[Collected data]
-.-.-
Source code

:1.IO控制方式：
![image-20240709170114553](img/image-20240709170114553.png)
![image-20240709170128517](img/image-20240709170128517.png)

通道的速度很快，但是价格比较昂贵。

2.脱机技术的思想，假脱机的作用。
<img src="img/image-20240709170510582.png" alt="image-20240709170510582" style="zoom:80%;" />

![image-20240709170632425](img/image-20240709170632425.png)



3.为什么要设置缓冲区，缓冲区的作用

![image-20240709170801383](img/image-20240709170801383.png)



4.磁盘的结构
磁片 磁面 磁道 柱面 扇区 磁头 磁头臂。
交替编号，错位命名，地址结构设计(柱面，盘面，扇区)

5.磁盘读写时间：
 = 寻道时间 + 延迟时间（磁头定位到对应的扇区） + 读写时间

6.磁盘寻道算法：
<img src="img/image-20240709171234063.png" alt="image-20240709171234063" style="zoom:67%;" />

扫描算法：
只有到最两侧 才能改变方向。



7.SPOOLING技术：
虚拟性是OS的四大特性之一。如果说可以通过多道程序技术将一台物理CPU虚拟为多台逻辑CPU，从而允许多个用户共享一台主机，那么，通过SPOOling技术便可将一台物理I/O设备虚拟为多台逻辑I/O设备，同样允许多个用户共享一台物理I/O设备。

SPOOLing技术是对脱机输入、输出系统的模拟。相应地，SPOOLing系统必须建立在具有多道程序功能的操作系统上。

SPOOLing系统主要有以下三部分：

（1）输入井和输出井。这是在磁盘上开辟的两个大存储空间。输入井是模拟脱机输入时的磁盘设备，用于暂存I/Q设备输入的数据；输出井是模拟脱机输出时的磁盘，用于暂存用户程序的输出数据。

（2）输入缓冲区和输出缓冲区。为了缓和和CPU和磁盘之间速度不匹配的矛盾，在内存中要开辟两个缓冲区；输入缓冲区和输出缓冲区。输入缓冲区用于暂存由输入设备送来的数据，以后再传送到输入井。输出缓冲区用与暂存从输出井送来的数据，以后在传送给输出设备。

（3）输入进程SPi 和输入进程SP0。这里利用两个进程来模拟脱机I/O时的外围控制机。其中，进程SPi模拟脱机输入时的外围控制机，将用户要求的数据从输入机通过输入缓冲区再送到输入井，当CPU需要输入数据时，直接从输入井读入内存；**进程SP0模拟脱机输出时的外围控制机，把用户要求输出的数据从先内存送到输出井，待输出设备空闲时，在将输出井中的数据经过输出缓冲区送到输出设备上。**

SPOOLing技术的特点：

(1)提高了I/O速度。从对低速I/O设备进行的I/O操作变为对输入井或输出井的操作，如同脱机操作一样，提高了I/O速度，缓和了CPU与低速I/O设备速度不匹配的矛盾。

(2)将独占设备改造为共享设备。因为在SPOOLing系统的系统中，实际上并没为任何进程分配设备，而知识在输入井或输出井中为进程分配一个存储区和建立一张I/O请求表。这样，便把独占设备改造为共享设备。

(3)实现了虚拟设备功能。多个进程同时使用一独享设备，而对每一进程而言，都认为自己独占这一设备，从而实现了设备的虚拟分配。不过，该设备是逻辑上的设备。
-.-.-
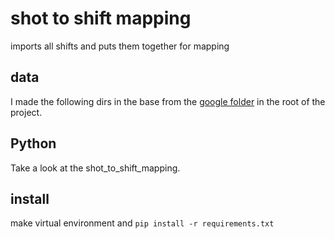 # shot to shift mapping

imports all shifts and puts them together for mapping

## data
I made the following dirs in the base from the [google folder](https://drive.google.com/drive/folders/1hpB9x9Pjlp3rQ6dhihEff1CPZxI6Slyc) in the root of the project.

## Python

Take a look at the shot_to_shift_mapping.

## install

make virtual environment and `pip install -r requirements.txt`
-.-.-
■ **WHAT YOU HAVE TO DO**
Take the stretch of lines above from the one containing "imports all shifts" through the one containing "make virtual environment" and repeat it exactly, adding no other line.

■ **SOLVED PROBLEM**
imports all shifts and puts them together for mapping

## data
I made the following dirs in the base from the [google folder](https://drive.google.com/drive/folders/1hpB9x9Pjlp3rQ6dhihEff1CPZxI6Slyc) in the root of the project.

## Python

Take a look at the shot_to_shift_mapping.

## install

make virtual environment and `pip install -r requirements.txt`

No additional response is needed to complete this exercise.